La vida de su tatarabuela no fue fácil. Como emperatriz del Imperio Austrohúngaro Isabel de Austria (1837-1898), más conocida como Sissi, vivió presionada, angustiada, sufriendo anorexia y finalmente, por una equivocación, fue asesinada por un anarquista italiano que pretendía matar al pretendiente al trono francés.
Pero el imperio se acabó, pasaron los nazis, Austria quedó reducida a un país pequeño, sin mar ni monarquía y con uno de los niveles de vida más elevados del mundo. Hoy se acaba de saber que una de las tataranietas de la emperatriz vive consagrada a la cría de cerdos y al cultivo de manzanas en una granja biológica de un pueblo austríaco.
Así lo afirma el popular diario alemán Bild, que presenta a Marie Valerie de Habsburgo, de 26 años, como una joven moderna y sin remilgos protocolarios, feliz con sus ocupaciones en la localidad de Strengberg.

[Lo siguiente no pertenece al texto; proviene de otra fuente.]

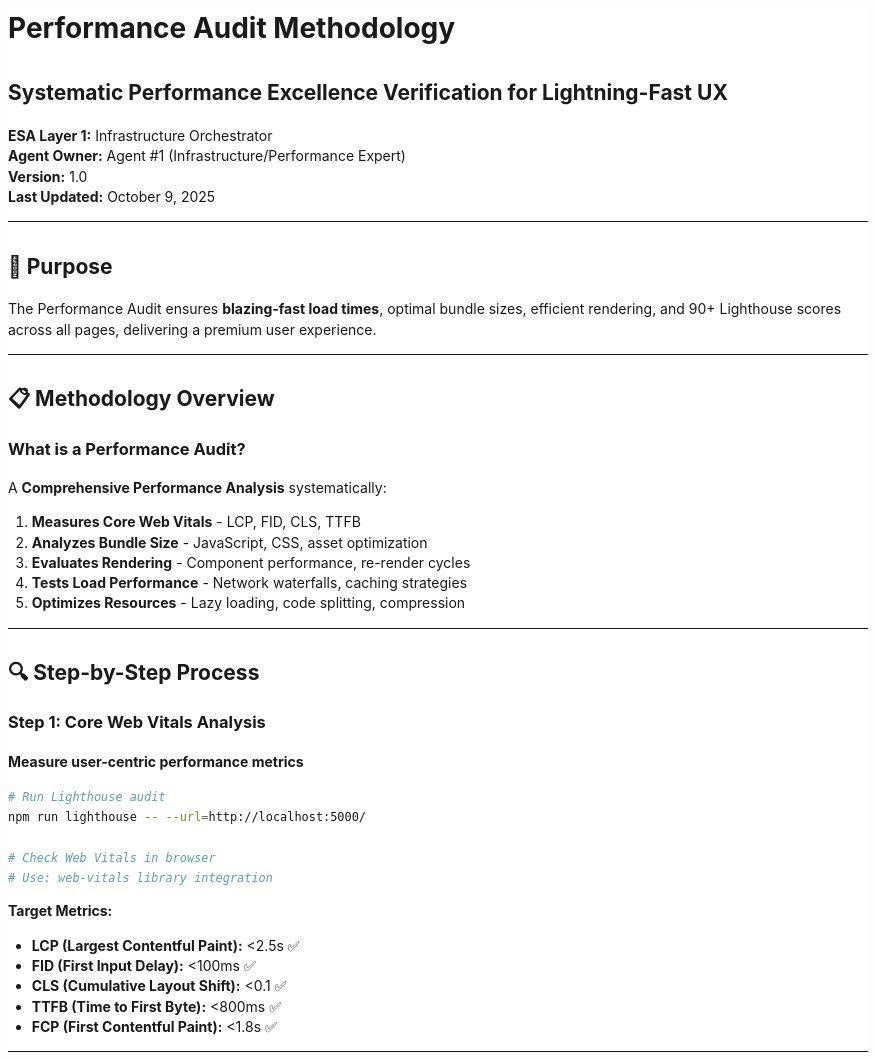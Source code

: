 # Performance Audit Methodology
## Systematic Performance Excellence Verification for Lightning-Fast UX

**ESA Layer 1:** Infrastructure Orchestrator  
**Agent Owner:** Agent #1 (Infrastructure/Performance Expert)  
**Version:** 1.0  
**Last Updated:** October 9, 2025

---

## 🎯 Purpose

The Performance Audit ensures **blazing-fast load times**, optimal bundle sizes, efficient rendering, and 90+ Lighthouse scores across all pages, delivering a premium user experience.

---

## 📋 Methodology Overview

### What is a Performance Audit?

A **Comprehensive Performance Analysis** systematically:

1. **Measures Core Web Vitals** - LCP, FID, CLS, TTFB
2. **Analyzes Bundle Size** - JavaScript, CSS, asset optimization
3. **Evaluates Rendering** - Component performance, re-render cycles
4. **Tests Load Performance** - Network waterfalls, caching strategies
5. **Optimizes Resources** - Lazy loading, code splitting, compression

---

## 🔍 Step-by-Step Process

### Step 1: Core Web Vitals Analysis
**Measure user-centric performance metrics**

```bash
# Run Lighthouse audit
npm run lighthouse -- --url=http://localhost:5000/

# Check Web Vitals in browser
# Use: web-vitals library integration
```

**Target Metrics:**
- **LCP (Largest Contentful Paint):** <2.5s ✅
- **FID (First Input Delay):** <100ms ✅
- **CLS (Cumulative Layout Shift):** <0.1 ✅
- **TTFB (Time to First Byte):** <800ms ✅
- **FCP (First Contentful Paint):** <1.8s ✅

---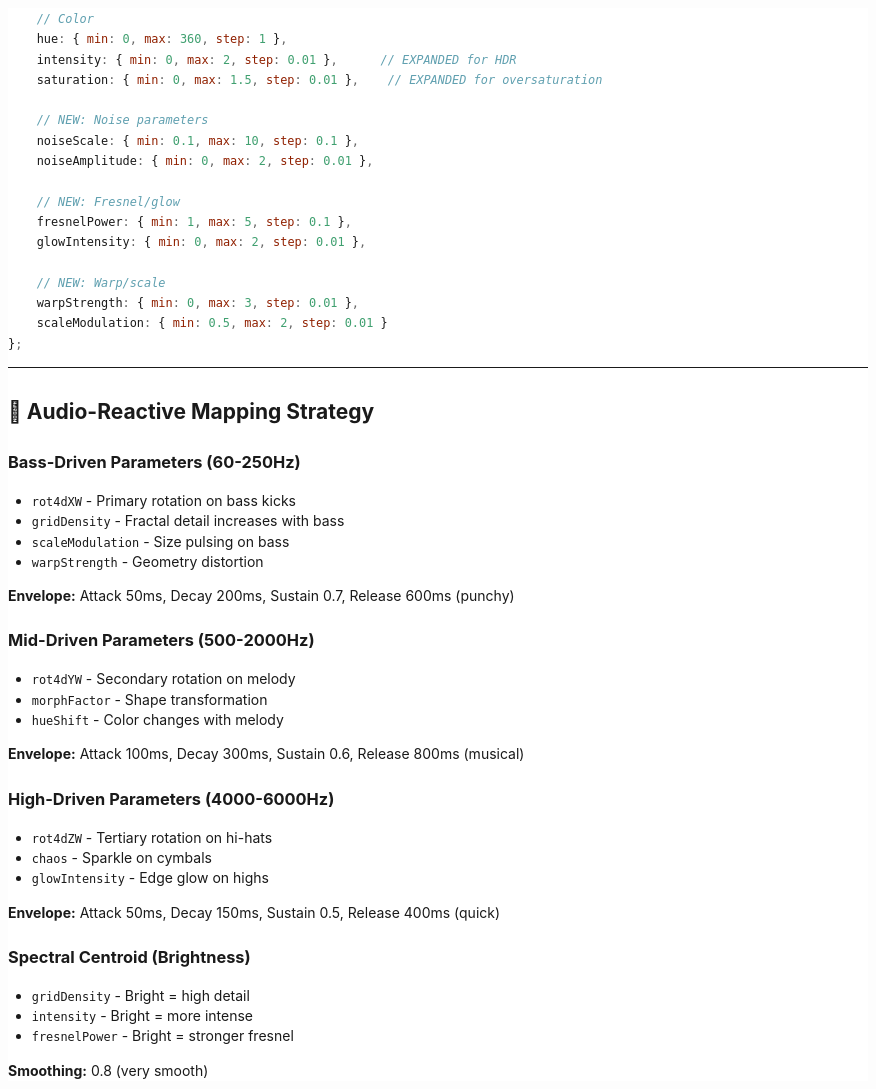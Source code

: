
 ```javascript
    // Color
    hue: { min: 0, max: 360, step: 1 },
    intensity: { min: 0, max: 2, step: 0.01 },      // EXPANDED for HDR
    saturation: { min: 0, max: 1.5, step: 0.01 },    // EXPANDED for oversaturation

    // NEW: Noise parameters
    noiseScale: { min: 0.1, max: 10, step: 0.1 },
    noiseAmplitude: { min: 0, max: 2, step: 0.01 },

    // NEW: Fresnel/glow
    fresnelPower: { min: 1, max: 5, step: 0.1 },
    glowIntensity: { min: 0, max: 2, step: 0.01 },

    // NEW: Warp/scale
    warpStrength: { min: 0, max: 3, step: 0.01 },
    scaleModulation: { min: 0.5, max: 2, step: 0.01 }
};
```

---

## 🎵 Audio-Reactive Mapping Strategy

### **Bass-Driven Parameters** (60-250Hz)
- `rot4dXW` - Primary rotation on bass kicks
- `gridDensity` - Fractal detail increases with bass
- `scaleModulation` - Size pulsing on bass
- `warpStrength` - Geometry distortion

**Envelope:** Attack 50ms, Decay 200ms, Sustain 0.7, Release 600ms (punchy)

### **Mid-Driven Parameters** (500-2000Hz)
- `rot4dYW` - Secondary rotation on melody
- `morphFactor` - Shape transformation
- `hueShift` - Color changes with melody

**Envelope:** Attack 100ms, Decay 300ms, Sustain 0.6, Release 800ms (musical)

### **High-Driven Parameters** (4000-6000Hz)
- `rot4dZW` - Tertiary rotation on hi-hats
- `chaos` - Sparkle on cymbals
- `glowIntensity` - Edge glow on highs

**Envelope:** Attack 50ms, Decay 150ms, Sustain 0.5, Release 400ms (quick)

### **Spectral Centroid** (Brightness)
- `gridDensity` - Bright = high detail
- `intensity` - Bright = more intense
- `fresnelPower` - Bright = stronger fresnel

**Smoothing:** 0.8 (very smooth)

La descendiente de la emperatriz acudió a Berlín junto con su hermana, un año mayor que ella y de nombre Margaretha, para el estreno de un musical sobre la vida de Sissi.
Ambas disfrutaron del espectáculo y, según la entrevistada, el retrato que se presenta en él de su tatarabuela está algo más cercano a la realidad que las versiones cinematográficas.
La emperatriz Sissi, inmortalizada para el cine por Romy Schneider, nunca se acomodó realmente a la vida en la corte de su esposo, el emperador Francisco José, y se ganó la fama de mujer indómita, moderna y algo neurótica o al menos caprichosa.
«Ahí se ve que los aristócratas también eran personas», comentó Marie Valerie al término del espectáculo.